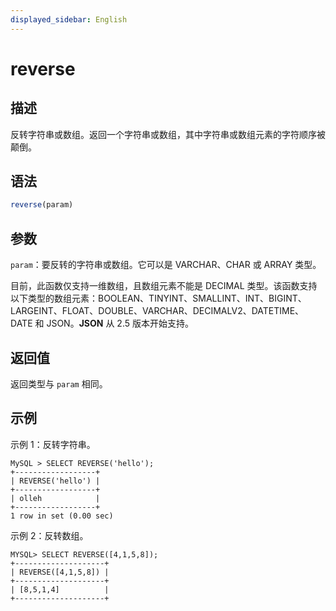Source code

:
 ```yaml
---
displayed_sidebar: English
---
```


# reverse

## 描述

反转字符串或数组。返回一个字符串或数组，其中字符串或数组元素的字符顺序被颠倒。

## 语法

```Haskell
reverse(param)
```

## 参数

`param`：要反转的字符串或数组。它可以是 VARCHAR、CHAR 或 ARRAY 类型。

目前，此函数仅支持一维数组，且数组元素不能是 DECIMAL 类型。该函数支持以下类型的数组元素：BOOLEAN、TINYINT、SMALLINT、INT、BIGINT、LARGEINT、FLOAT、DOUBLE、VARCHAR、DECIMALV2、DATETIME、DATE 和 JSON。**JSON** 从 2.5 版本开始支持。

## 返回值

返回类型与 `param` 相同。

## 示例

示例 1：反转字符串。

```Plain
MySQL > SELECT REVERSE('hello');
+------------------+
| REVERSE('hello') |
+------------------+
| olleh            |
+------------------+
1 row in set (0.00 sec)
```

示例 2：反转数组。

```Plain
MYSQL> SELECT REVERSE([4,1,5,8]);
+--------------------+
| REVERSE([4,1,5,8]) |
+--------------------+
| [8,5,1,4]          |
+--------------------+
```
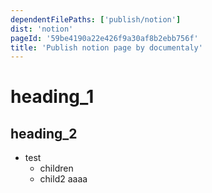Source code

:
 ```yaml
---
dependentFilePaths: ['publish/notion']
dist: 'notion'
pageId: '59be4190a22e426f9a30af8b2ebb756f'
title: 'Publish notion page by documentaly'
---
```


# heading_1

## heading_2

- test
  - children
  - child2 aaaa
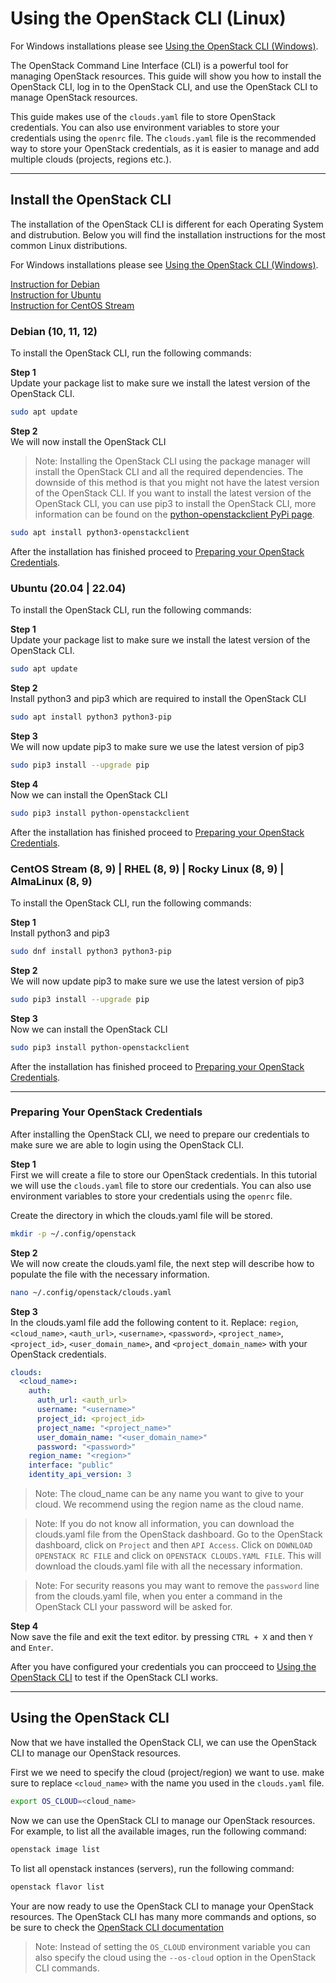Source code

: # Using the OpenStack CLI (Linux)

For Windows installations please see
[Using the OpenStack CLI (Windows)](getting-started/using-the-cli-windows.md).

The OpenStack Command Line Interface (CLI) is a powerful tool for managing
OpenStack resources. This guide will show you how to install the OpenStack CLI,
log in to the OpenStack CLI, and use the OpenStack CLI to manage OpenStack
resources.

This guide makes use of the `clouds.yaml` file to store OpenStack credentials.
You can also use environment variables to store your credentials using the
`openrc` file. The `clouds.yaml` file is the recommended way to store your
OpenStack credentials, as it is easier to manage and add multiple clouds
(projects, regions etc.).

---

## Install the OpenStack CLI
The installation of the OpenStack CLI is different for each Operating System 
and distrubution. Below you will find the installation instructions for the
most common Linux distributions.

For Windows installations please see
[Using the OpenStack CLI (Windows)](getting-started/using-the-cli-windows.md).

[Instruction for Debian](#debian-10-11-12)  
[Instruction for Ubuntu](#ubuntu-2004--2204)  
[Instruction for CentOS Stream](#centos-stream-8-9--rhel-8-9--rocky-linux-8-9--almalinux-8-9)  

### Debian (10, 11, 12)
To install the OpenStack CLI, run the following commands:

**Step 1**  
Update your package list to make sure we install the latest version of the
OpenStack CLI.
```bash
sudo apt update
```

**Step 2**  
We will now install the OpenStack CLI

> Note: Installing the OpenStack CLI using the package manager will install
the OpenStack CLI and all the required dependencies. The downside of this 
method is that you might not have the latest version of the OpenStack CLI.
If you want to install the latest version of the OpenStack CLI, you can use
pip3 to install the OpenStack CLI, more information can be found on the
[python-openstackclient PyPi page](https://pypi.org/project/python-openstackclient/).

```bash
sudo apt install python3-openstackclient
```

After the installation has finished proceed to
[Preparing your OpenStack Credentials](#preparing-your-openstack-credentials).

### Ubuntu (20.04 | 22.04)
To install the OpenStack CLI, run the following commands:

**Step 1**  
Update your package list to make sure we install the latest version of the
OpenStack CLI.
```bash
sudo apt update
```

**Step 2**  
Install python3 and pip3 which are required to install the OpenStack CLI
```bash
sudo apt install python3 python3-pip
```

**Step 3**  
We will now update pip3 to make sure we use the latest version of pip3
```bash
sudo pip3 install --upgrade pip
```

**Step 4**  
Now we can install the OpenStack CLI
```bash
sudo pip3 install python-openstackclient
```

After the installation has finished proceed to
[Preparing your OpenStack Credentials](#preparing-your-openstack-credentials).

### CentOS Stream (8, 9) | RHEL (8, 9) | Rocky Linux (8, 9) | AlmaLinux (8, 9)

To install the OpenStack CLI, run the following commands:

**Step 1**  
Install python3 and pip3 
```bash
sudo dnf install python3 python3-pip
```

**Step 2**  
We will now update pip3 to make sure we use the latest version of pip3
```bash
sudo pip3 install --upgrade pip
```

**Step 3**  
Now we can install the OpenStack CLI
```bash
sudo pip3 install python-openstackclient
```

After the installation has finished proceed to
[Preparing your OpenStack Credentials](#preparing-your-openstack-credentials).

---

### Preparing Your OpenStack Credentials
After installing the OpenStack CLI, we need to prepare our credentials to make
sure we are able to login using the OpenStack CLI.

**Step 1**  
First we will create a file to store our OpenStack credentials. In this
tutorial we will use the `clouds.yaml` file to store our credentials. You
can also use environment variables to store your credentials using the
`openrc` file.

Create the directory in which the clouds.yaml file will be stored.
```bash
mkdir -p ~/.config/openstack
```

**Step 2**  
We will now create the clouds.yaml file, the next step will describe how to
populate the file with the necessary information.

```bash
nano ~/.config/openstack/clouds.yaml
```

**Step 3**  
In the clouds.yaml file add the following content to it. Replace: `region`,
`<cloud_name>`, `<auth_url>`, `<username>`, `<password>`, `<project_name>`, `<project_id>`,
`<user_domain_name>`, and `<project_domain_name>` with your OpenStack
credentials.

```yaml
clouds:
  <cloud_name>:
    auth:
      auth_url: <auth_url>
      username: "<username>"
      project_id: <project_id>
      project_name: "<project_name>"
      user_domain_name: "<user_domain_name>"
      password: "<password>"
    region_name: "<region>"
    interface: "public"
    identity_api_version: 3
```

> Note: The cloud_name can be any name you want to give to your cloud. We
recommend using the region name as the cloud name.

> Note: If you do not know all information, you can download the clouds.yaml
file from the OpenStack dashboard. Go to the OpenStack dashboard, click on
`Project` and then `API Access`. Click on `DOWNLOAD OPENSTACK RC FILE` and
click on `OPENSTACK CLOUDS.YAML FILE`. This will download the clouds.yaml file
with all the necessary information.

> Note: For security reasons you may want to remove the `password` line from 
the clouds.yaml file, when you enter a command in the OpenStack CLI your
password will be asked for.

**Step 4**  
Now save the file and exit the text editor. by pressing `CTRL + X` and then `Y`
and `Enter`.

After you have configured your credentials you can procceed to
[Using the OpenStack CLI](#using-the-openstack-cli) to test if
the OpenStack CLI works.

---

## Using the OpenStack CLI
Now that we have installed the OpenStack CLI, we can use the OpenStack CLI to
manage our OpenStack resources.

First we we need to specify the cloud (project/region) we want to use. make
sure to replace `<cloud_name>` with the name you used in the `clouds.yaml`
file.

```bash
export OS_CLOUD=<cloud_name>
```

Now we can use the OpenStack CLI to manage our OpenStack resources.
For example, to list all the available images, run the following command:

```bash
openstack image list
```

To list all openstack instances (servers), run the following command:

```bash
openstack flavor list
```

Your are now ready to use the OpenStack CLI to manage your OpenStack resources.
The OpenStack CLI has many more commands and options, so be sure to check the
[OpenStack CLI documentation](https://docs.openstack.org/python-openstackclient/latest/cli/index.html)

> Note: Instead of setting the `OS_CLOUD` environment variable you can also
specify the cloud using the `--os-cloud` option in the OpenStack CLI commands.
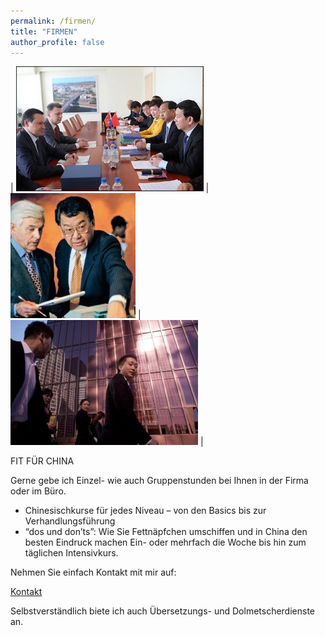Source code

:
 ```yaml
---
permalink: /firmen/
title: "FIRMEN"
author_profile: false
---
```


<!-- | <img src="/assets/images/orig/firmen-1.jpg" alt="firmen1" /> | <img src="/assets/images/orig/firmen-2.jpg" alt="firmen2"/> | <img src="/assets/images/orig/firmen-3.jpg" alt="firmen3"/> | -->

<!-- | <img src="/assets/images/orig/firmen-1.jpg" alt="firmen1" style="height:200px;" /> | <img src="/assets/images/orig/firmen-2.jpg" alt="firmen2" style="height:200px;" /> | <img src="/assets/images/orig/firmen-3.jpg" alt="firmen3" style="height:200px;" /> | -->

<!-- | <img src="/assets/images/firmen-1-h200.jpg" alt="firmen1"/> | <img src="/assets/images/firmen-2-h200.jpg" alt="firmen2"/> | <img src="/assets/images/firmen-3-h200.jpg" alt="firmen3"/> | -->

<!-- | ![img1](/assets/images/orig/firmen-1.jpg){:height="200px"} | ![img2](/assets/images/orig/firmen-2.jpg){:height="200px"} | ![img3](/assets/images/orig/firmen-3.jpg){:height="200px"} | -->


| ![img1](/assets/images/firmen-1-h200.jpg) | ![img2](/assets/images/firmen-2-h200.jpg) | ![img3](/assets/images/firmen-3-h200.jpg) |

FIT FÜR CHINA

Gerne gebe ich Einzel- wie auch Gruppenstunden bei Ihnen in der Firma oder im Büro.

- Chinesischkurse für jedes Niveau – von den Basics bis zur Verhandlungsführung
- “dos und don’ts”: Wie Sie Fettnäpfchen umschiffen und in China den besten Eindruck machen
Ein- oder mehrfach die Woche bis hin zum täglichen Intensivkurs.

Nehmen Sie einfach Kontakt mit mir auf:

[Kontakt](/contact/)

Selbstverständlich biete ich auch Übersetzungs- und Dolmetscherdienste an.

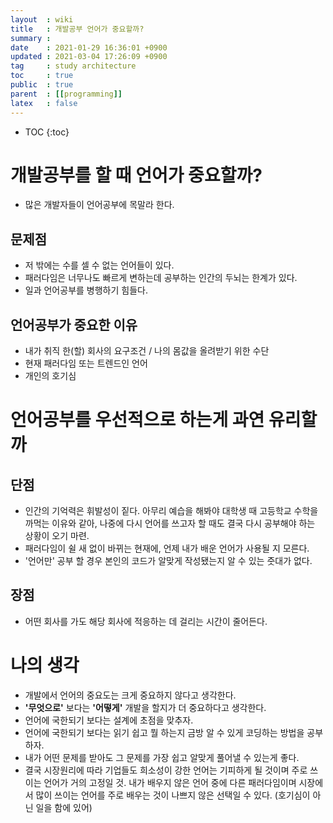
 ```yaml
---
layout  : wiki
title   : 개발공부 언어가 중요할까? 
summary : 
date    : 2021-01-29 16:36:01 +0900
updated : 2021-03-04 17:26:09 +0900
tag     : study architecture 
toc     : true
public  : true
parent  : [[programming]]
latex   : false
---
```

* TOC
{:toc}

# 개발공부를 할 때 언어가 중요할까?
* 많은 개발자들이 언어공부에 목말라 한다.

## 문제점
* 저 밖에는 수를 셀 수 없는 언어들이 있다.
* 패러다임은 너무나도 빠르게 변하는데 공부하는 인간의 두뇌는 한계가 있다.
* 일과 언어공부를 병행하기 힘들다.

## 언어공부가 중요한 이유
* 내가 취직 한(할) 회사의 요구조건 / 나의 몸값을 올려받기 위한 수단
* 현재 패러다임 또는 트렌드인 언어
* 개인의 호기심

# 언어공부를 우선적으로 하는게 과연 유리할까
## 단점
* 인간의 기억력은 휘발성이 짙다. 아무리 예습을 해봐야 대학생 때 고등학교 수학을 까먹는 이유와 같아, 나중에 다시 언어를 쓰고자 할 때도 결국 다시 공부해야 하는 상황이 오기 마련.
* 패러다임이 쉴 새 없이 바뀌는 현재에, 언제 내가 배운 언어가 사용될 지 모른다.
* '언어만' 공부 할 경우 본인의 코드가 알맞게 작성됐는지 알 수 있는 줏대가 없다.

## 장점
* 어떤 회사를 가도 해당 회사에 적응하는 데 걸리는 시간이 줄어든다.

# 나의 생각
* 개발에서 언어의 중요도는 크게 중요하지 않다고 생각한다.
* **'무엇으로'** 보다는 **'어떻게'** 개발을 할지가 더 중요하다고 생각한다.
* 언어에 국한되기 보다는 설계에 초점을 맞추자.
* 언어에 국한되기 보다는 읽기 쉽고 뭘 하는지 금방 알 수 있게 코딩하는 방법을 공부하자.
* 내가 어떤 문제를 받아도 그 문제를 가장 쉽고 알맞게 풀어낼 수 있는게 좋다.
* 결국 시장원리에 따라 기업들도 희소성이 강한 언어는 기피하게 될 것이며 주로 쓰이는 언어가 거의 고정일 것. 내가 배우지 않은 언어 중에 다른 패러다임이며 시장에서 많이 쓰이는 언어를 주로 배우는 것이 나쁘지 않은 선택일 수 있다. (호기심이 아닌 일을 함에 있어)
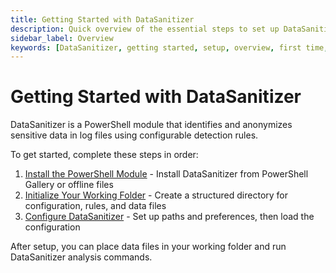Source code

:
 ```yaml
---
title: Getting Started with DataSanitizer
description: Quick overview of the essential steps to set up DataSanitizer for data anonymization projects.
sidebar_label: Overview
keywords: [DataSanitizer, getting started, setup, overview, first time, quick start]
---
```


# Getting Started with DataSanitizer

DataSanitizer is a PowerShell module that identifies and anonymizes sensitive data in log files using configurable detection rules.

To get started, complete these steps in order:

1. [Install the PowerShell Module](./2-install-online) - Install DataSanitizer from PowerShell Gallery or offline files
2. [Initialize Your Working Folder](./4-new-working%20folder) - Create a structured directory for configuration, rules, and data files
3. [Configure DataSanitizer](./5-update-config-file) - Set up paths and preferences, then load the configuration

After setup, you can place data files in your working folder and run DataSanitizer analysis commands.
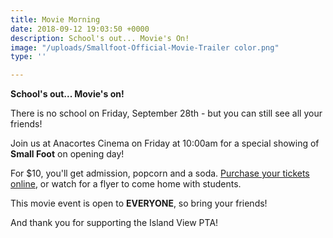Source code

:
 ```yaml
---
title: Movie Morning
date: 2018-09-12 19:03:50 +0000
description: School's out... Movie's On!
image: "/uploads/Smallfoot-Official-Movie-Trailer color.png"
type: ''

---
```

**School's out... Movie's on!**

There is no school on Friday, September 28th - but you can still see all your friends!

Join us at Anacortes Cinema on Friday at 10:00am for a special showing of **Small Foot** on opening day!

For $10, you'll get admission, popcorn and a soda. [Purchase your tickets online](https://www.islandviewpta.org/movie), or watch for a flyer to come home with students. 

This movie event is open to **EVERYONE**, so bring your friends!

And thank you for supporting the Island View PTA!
--------------------------------------------------
◆ Work to complete: Work out how many lines in the material above include the word "언어공부를", and write down that number alone.

◆ Task output: 2